----- Data for analysis

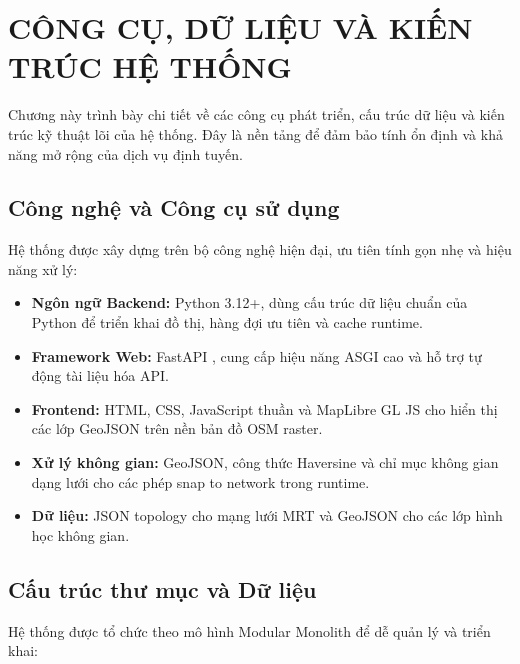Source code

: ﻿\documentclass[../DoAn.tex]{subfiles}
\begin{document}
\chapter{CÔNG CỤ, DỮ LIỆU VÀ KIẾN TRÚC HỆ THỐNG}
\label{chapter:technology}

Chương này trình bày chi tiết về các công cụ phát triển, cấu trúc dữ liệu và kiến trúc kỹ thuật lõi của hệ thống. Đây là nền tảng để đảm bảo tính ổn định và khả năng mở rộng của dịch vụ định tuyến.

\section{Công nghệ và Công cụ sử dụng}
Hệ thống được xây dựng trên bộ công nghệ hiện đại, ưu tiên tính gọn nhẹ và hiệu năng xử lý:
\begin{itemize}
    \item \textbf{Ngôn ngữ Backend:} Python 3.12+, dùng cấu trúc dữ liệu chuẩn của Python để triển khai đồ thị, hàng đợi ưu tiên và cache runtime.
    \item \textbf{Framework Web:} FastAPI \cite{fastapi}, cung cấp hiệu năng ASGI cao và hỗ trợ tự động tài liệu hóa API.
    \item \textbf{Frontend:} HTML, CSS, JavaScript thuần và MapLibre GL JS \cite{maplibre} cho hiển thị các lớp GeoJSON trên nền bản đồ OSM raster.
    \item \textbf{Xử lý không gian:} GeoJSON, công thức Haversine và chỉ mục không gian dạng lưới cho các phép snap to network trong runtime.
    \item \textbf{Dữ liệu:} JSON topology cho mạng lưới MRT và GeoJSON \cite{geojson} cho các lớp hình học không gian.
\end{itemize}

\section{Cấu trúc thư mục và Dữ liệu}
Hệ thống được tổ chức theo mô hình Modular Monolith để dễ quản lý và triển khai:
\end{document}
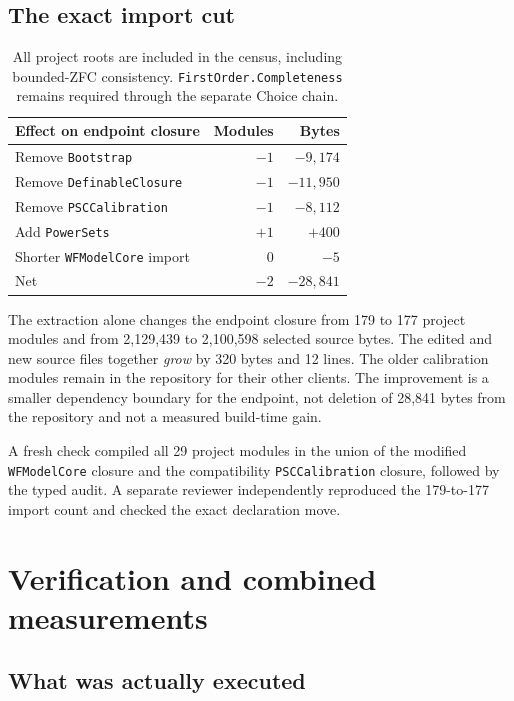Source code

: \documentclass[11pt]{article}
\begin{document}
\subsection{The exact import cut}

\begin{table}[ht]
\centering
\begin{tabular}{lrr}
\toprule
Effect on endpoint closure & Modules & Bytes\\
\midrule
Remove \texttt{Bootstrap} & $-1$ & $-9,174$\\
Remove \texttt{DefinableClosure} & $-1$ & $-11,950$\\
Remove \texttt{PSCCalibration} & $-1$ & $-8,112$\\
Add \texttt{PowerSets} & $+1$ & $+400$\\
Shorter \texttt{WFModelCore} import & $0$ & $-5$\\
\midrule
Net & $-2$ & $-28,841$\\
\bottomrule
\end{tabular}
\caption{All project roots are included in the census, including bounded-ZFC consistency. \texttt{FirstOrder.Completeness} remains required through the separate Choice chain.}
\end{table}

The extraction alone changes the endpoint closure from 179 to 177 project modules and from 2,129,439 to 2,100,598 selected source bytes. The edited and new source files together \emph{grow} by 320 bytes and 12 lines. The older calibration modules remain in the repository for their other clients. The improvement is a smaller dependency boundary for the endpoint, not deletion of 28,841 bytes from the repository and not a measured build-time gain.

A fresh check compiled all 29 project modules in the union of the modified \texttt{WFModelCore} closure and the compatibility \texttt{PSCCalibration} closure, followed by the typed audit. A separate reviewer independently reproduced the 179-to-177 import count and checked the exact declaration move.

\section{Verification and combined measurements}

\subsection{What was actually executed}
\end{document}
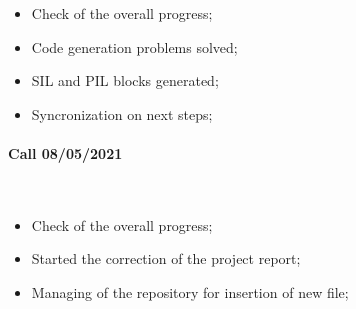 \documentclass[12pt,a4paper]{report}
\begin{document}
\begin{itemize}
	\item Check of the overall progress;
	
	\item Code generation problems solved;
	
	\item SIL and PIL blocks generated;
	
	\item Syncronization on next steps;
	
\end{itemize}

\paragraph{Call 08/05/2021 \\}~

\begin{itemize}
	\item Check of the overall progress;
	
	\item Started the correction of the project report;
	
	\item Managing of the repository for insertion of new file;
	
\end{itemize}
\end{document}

----------
----- Data for analysis

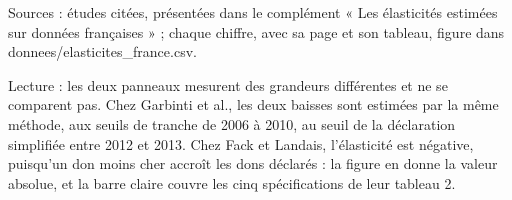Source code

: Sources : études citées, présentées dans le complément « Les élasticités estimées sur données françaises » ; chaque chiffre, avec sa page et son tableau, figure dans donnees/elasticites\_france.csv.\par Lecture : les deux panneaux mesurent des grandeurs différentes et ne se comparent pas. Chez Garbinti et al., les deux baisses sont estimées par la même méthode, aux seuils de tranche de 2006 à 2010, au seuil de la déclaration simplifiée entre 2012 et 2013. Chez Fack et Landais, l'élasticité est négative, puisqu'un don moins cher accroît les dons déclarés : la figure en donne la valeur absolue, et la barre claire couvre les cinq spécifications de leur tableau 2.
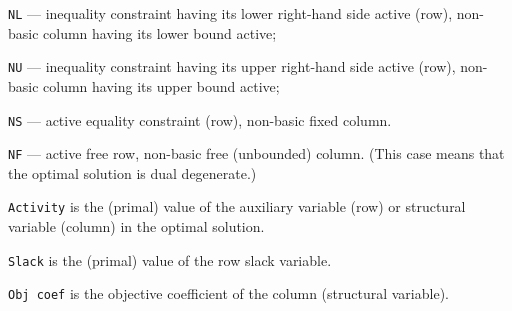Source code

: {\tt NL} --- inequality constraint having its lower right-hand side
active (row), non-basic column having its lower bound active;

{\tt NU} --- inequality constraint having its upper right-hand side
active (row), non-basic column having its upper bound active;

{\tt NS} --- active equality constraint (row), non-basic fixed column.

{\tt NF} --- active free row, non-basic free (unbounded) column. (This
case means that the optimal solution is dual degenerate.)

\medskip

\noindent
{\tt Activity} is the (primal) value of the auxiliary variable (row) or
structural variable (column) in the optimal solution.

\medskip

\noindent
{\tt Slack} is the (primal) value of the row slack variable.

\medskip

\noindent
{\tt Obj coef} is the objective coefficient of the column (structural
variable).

----------
----- Data for analysis

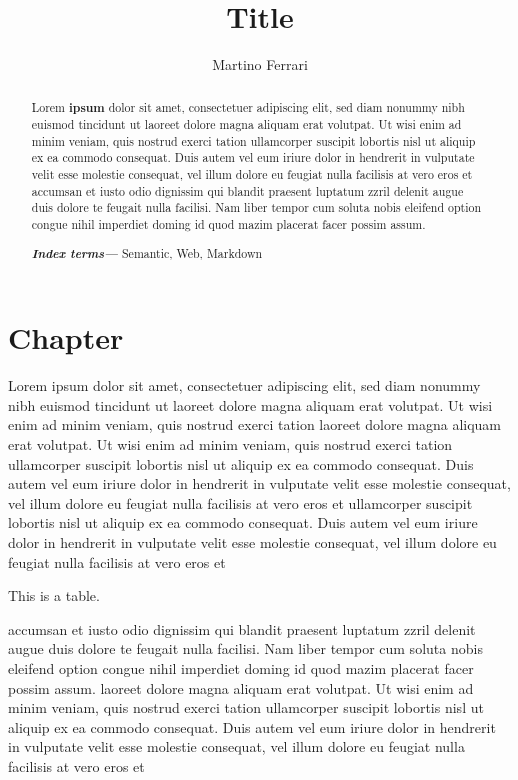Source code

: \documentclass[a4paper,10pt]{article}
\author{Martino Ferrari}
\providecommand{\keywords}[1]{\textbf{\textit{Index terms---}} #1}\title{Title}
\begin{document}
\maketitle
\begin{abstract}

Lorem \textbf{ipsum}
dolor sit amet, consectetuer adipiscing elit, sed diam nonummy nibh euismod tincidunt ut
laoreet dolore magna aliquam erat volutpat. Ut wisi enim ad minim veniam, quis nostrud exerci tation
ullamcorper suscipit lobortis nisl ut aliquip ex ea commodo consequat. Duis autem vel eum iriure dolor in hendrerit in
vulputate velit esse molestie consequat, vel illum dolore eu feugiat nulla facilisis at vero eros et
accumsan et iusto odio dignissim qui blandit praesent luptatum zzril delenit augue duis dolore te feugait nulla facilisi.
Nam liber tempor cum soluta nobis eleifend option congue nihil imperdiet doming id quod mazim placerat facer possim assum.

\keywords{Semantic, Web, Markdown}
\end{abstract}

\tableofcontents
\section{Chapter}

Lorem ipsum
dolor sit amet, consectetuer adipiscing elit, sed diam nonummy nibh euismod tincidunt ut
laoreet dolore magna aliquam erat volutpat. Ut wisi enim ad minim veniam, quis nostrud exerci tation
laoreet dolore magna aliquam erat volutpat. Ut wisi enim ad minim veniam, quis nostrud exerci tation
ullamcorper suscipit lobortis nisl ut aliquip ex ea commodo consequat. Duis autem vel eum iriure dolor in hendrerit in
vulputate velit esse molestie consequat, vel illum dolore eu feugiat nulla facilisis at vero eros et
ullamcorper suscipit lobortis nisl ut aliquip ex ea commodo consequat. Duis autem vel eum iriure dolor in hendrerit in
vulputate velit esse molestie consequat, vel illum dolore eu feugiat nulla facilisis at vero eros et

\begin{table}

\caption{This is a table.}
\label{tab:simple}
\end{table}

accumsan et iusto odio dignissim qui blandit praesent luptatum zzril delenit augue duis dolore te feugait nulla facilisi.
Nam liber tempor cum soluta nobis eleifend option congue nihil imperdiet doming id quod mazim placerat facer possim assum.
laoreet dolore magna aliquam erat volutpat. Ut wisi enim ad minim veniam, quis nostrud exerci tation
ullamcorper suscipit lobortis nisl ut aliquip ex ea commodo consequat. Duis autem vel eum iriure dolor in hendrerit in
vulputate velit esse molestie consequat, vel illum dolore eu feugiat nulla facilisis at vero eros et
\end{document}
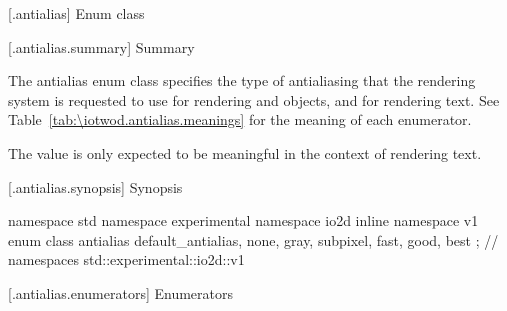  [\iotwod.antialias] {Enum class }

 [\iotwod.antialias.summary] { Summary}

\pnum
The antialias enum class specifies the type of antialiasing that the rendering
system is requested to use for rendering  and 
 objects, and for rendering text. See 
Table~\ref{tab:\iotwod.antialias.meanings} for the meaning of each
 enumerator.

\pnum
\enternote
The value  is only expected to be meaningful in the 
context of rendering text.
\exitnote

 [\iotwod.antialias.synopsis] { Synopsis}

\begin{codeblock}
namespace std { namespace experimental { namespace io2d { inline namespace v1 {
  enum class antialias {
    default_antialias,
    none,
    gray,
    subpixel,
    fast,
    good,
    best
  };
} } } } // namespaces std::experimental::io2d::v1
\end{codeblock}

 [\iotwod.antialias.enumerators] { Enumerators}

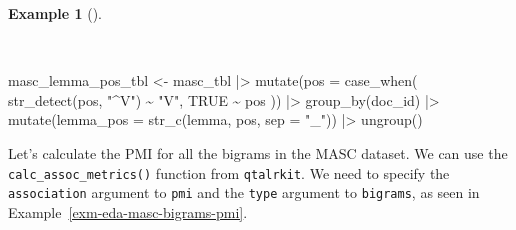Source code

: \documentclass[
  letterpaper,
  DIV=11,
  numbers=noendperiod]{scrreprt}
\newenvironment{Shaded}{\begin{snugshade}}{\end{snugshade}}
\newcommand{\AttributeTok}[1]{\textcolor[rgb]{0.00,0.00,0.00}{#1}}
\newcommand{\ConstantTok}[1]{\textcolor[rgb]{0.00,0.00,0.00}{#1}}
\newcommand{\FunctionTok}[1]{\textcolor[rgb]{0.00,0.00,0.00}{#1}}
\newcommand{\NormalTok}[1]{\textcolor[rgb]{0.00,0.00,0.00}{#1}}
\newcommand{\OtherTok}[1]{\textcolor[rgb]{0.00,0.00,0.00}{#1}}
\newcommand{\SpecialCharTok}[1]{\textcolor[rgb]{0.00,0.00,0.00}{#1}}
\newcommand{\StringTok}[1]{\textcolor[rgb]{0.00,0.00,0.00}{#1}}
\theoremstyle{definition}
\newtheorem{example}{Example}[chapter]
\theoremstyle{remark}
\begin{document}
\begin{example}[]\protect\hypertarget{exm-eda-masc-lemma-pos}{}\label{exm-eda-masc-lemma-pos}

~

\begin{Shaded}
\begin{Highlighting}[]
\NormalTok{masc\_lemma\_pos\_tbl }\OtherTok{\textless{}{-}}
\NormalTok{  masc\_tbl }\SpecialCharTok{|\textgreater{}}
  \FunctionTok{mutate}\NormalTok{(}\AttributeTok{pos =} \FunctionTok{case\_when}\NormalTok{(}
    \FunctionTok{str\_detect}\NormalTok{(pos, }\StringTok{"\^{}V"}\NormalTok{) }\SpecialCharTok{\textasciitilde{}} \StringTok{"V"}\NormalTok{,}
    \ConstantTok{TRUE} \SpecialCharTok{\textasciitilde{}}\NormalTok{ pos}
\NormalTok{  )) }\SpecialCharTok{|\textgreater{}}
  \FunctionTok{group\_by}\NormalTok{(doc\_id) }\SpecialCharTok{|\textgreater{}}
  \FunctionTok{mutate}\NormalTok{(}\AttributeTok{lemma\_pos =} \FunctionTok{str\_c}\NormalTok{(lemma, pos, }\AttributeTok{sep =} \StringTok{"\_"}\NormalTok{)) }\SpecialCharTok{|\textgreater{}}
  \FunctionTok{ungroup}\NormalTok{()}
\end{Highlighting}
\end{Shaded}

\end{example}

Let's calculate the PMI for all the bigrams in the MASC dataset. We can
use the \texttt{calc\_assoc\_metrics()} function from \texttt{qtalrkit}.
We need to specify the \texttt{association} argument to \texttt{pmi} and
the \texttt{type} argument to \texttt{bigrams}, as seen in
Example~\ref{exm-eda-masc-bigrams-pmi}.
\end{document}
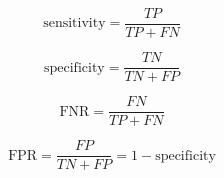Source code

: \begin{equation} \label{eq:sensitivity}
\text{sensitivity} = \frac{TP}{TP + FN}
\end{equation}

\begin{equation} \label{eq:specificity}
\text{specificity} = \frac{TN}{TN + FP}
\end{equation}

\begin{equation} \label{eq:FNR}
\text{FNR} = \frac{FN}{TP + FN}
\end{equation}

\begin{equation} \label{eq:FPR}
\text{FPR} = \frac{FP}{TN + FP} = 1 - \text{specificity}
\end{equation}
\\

----------

Only lines with the word "khai" are wanted, so copy each one from the records.

    \item \textbf{Ngôn ngữ Backend:} Python 3.12+, dùng cấu trúc dữ liệu chuẩn của Python để triển khai đồ thị, hàng đợi ưu tiên và cache runtime.
Hệ thống được tổ chức theo mô hình Modular Monolith để dễ quản lý và triển khai:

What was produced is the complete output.